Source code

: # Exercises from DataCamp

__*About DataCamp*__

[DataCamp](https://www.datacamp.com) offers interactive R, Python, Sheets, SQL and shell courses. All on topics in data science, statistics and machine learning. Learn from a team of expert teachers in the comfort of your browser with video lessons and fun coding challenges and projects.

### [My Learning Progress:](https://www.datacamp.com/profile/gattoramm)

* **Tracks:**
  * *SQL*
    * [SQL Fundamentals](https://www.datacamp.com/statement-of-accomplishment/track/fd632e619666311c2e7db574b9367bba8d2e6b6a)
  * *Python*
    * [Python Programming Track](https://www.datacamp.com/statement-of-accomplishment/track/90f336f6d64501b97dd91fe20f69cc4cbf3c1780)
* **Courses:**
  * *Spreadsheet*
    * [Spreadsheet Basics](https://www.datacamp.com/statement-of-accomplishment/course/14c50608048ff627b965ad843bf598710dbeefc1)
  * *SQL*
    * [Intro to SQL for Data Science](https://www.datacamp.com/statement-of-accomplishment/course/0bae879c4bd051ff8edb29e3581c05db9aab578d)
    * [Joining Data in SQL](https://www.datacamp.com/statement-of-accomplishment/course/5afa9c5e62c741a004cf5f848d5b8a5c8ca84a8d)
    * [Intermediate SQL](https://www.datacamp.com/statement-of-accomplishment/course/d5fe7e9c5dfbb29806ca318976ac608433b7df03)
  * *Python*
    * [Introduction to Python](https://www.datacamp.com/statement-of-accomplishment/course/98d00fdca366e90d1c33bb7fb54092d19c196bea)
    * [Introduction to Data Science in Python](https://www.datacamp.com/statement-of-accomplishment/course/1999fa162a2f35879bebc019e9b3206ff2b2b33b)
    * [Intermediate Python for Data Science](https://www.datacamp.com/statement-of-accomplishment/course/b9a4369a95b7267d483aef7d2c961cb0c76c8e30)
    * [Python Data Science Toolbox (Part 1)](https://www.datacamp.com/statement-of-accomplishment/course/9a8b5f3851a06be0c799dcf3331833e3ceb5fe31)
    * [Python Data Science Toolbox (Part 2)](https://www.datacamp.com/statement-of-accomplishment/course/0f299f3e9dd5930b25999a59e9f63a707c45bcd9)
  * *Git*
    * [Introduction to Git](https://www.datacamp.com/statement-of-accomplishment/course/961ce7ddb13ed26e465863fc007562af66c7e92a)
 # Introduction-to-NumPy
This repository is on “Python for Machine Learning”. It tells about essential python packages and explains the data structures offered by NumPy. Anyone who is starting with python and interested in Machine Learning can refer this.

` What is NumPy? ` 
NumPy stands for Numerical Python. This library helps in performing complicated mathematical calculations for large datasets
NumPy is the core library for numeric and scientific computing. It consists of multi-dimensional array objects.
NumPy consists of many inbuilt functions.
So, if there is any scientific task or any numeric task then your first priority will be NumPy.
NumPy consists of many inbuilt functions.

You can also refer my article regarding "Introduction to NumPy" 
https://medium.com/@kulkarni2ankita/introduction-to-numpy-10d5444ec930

__________

» Prompt
Extract the lines of the preceding material that run from the line with "This repository is" through the line with "You can also", inclusive, reproducing them exactly and adding nothing.

» Result of the exercise
This repository is on “Python for Machine Learning”. It tells about essential python packages and explains the data structures offered by NumPy. Anyone who is starting with python and interested in Machine Learning can refer this.

` What is NumPy? ` 
NumPy stands for Numerical Python. This library helps in performing complicated mathematical calculations for large datasets
NumPy is the core library for numeric and scientific computing. It consists of multi-dimensional array objects.
NumPy consists of many inbuilt functions.
So, if there is any scientific task or any numeric task then your first priority will be NumPy.
NumPy consists of many inbuilt functions.

You can also refer my article regarding "Introduction to NumPy" 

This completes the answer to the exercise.